*** SUPPLIED RECORDS
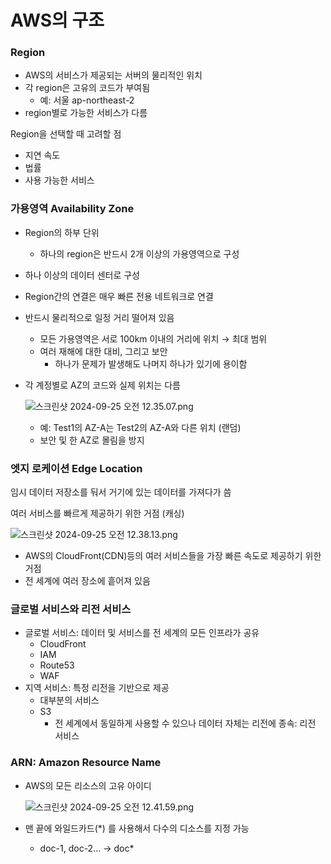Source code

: # AWS의 구조

### Region

- AWS의 서비스가 제공되는 서버의 물리적인 위치
- 각 region은 고유의 코드가 부여됨
    - 예: 서울 ap-northeast-2
- region별로 가능한 서비스가 다름

Region을 선택할 때 고려할 점

- 지연 속도
- 법률
- 사용 가능한 서비스

### **가용영역 Availability Zone**

- Region의 하부 단위
    - 하나의 region은 반드시 2개 이상의 가용영역으로 구성
- 하나 이상의 데이터 센터로 구성
- Region간의 연결은 매우 빠른 전용 네트워크로 연결
- 반드시 물리적으로 일정 거리 떨어져 있음
    - 모든 가용영역은 서로 100km 이내의 거리에 위치 → 최대 범위
    - 여러 재해에 대한 대비, 그리고 보안
        - 하나가 문제가 발생해도 나머지 하나가 있기에 용이함
- 각 계정별로 AZ의 코드와 실제 위치는 다름
    
    ![스크린샷 2024-09-25 오전 12.35.07.png](AWS%E1%84%8B%E1%85%B4%20%E1%84%80%E1%85%AE%E1%84%8C%E1%85%A9%2010bac785293b80cba1dacbf9c3ee5e74/%25E1%2584%2589%25E1%2585%25B3%25E1%2584%258F%25E1%2585%25B3%25E1%2584%2585%25E1%2585%25B5%25E1%2586%25AB%25E1%2584%2589%25E1%2585%25A3%25E1%2586%25BA_2024-09-25_%25E1%2584%258B%25E1%2585%25A9%25E1%2584%258C%25E1%2585%25A5%25E1%2586%25AB_12.35.07.png)
    
    - 예: Test1의 AZ-A는 Test2의 AZ-A와 다른 위치 (랜덤)
    - 보안 및 한 AZ로 몰림을 방지

### 엣지 로케이션 Edge Location

임시 데이터 저장소를 둬서 거기에 있는 데이터를 가져다가 씀

여러 서비스를 빠르게 제공하기 위한 거점 (캐싱)

![스크린샷 2024-09-25 오전 12.38.13.png](AWS%E1%84%8B%E1%85%B4%20%E1%84%80%E1%85%AE%E1%84%8C%E1%85%A9%2010bac785293b80cba1dacbf9c3ee5e74/%25E1%2584%2589%25E1%2585%25B3%25E1%2584%258F%25E1%2585%25B3%25E1%2584%2585%25E1%2585%25B5%25E1%2586%25AB%25E1%2584%2589%25E1%2585%25A3%25E1%2586%25BA_2024-09-25_%25E1%2584%258B%25E1%2585%25A9%25E1%2584%258C%25E1%2585%25A5%25E1%2586%25AB_12.38.13.png)

- AWS의 CloudFront(CDN)등의 여러 서비스들을 가장 빠른 속도로 제공하기 위한 거점
- 전 세계에 여러 장소에 흩어져 있음

### 글로벌 서비스와 리전 서비스

- 글로벌 서비스: 데이터 및 서비스를 전 세계의 모든 인프라가 공유
    - CloudFront
    - IAM
    - Route53
    - WAF
- 지역 서비스: 특정 리전을 기반으로 제공
    - 대부분의 서비스
    - S3
        - 전 세계에서 동일하게 사용할 수 있으나 데이터 자체는 리전에 종속: 리전 서비스

### ARN: Amazon Resource Name

- AWS의 모든 리소스의 고유 아이디
    
    ![스크린샷 2024-09-25 오전 12.41.59.png](AWS%E1%84%8B%E1%85%B4%20%E1%84%80%E1%85%AE%E1%84%8C%E1%85%A9%2010bac785293b80cba1dacbf9c3ee5e74/%25E1%2584%2589%25E1%2585%25B3%25E1%2584%258F%25E1%2585%25B3%25E1%2584%2585%25E1%2585%25B5%25E1%2586%25AB%25E1%2584%2589%25E1%2585%25A3%25E1%2586%25BA_2024-09-25_%25E1%2584%258B%25E1%2585%25A9%25E1%2584%258C%25E1%2585%25A5%25E1%2586%25AB_12.41.59.png)
    
- 맨 끝에 와일드카드(*) 를 사용해서 다수의 디소스를 지정 가능
    - doc-1, doc-2… → doc*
******
▶ REQUIREMENT:
The expected result is every line above containing the string "제공하기".

▶ EXERCISE OUTPUT:
여러 서비스를 빠르게 제공하기 위한 거점 (캐싱)
- AWS의 CloudFront(CDN)등의 여러 서비스들을 가장 빠른 속도로 제공하기 위한 거점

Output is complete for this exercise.